§ **Aim of the exercise**
Scan the entries that follow and copy out every line containing "below".

§ **Dataset entries**
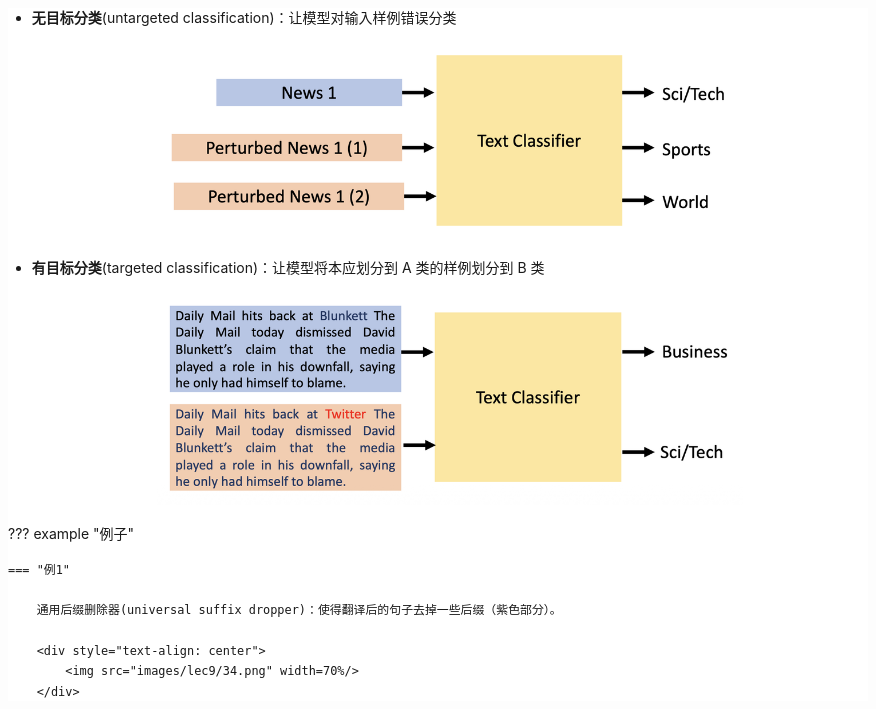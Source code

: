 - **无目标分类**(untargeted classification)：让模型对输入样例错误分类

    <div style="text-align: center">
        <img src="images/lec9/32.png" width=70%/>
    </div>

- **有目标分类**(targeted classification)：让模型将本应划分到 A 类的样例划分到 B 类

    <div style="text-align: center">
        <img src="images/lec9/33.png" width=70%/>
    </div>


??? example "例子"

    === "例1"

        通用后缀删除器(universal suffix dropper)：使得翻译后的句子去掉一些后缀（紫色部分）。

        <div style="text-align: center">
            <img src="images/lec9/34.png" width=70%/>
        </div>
...
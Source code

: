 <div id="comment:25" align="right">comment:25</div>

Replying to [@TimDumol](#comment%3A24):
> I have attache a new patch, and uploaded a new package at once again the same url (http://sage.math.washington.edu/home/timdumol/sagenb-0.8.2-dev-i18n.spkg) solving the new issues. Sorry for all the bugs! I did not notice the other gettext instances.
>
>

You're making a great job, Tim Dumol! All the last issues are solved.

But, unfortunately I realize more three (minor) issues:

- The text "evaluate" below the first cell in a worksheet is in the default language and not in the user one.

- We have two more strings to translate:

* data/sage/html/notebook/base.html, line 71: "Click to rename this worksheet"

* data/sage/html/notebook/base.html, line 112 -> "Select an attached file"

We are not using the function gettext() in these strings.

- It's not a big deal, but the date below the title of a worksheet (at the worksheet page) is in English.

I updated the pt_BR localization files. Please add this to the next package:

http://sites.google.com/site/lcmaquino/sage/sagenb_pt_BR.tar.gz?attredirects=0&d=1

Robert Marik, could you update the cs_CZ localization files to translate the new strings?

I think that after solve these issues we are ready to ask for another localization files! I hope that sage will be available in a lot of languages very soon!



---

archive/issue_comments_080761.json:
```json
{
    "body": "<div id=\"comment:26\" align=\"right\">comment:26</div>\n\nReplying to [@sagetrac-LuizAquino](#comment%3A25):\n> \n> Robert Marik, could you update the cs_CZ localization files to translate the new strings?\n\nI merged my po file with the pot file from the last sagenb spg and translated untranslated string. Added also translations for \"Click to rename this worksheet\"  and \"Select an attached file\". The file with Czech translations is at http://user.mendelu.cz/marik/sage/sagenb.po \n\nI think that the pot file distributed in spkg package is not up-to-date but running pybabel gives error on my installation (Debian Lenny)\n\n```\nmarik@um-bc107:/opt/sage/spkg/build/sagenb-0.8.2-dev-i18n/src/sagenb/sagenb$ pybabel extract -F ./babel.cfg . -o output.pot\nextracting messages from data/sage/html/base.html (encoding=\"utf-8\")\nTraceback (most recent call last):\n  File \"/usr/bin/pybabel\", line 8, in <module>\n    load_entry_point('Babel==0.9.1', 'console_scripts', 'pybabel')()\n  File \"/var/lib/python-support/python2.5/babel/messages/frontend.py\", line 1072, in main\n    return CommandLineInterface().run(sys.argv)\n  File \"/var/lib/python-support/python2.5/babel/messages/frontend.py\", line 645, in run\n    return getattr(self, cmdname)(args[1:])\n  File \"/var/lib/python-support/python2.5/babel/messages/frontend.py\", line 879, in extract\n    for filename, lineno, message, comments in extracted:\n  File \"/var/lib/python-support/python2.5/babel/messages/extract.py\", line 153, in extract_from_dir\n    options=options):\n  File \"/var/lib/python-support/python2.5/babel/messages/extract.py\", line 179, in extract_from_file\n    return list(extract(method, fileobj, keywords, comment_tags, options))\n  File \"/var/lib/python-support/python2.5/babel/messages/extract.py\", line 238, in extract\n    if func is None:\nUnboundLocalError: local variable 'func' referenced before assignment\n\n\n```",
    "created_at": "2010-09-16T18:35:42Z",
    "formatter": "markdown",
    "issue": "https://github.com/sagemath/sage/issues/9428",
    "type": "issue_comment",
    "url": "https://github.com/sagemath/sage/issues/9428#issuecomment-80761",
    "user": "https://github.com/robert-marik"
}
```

§ **Task solution**
- The text "evaluate" below the first cell in a worksheet is in the default language and not in the user one.
- It's not a big deal, but the date below the title of a worksheet (at the worksheet page) is in English.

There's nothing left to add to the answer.